Assignment — Please return every line of the records below that contains the word "Tags".
(Information provided Opens)
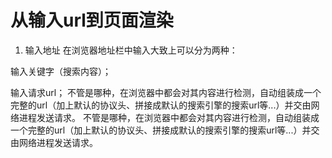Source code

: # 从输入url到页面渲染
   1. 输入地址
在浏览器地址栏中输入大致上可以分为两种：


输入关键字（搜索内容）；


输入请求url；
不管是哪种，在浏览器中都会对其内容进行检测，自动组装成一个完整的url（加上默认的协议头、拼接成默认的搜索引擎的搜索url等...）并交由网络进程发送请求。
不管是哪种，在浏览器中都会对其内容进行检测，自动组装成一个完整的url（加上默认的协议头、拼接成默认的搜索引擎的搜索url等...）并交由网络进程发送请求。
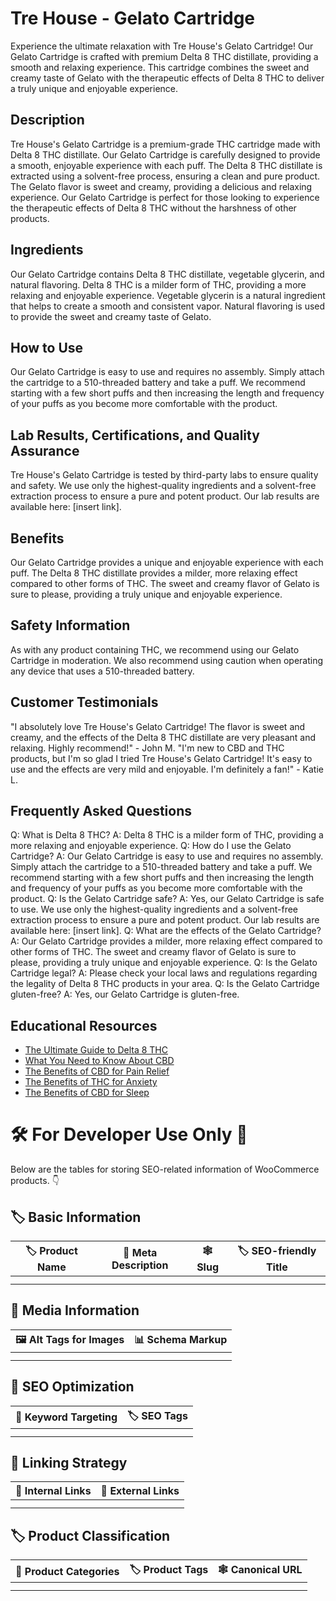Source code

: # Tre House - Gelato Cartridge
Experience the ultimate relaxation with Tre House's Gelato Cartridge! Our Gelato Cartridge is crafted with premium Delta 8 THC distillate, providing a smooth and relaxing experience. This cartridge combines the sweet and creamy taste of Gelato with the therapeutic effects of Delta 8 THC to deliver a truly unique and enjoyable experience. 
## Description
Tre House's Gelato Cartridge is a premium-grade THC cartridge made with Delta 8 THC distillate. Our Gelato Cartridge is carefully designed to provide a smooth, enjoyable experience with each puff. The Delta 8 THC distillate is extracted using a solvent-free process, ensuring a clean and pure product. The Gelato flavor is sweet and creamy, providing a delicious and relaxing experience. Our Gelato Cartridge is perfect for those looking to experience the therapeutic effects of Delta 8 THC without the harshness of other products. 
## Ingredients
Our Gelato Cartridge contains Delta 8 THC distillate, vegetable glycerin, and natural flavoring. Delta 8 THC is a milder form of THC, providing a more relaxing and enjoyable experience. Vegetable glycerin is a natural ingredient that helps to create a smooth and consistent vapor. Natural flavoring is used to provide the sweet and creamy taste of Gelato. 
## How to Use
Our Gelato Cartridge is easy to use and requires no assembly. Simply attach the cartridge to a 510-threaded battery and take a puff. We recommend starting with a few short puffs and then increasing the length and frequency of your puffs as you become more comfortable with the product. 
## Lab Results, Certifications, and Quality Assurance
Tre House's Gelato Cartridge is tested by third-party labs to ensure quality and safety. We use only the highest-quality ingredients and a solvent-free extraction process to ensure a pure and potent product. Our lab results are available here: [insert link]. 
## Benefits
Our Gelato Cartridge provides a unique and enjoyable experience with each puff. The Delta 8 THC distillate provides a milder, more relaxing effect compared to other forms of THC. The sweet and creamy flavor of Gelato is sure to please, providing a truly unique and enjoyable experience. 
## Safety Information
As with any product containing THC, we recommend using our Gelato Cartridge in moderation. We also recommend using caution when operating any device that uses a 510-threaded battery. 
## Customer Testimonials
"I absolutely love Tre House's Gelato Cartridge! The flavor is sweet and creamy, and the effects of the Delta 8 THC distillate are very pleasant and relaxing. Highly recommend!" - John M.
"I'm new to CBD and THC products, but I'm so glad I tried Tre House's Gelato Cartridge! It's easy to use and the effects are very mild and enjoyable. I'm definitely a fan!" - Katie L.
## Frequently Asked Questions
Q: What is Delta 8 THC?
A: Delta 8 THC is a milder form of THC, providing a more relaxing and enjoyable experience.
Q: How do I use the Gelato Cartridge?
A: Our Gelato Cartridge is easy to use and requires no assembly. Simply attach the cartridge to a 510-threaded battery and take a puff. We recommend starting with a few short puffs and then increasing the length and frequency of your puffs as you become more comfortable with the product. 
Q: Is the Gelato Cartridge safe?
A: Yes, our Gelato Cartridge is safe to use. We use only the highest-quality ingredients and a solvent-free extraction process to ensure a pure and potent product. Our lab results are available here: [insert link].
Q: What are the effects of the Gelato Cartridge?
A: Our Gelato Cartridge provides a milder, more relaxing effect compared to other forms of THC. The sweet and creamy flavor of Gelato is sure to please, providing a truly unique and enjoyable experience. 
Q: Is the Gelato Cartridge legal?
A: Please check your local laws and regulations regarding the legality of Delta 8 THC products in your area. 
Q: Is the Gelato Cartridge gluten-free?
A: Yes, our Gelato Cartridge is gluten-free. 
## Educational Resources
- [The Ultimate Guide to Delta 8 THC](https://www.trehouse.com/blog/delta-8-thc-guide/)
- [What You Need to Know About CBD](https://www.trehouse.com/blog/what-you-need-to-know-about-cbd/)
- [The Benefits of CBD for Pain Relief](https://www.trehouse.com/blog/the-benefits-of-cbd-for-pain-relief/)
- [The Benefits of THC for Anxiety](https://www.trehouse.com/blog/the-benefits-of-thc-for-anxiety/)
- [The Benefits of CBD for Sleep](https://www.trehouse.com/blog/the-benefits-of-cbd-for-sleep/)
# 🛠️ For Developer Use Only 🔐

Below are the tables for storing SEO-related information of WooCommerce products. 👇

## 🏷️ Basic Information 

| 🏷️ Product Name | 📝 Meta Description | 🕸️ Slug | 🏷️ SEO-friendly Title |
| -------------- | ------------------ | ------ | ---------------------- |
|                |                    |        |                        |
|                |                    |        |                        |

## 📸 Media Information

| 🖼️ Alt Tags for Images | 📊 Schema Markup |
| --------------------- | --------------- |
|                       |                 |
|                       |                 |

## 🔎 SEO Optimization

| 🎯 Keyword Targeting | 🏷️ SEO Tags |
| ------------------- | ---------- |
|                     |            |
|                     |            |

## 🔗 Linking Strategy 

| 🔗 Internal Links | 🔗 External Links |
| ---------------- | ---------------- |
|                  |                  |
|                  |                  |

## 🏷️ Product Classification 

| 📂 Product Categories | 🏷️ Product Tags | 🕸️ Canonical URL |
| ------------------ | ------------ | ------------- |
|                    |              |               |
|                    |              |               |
(Information provided Closes)
Your solution —
| 🖼️ Alt Tags for Images | 📊 Schema Markup |
| 🎯 Keyword Targeting | 🏷️ SEO Tags |
| 📂 Product Categories | 🏷️ Product Tags | 🕸️ Canonical URL |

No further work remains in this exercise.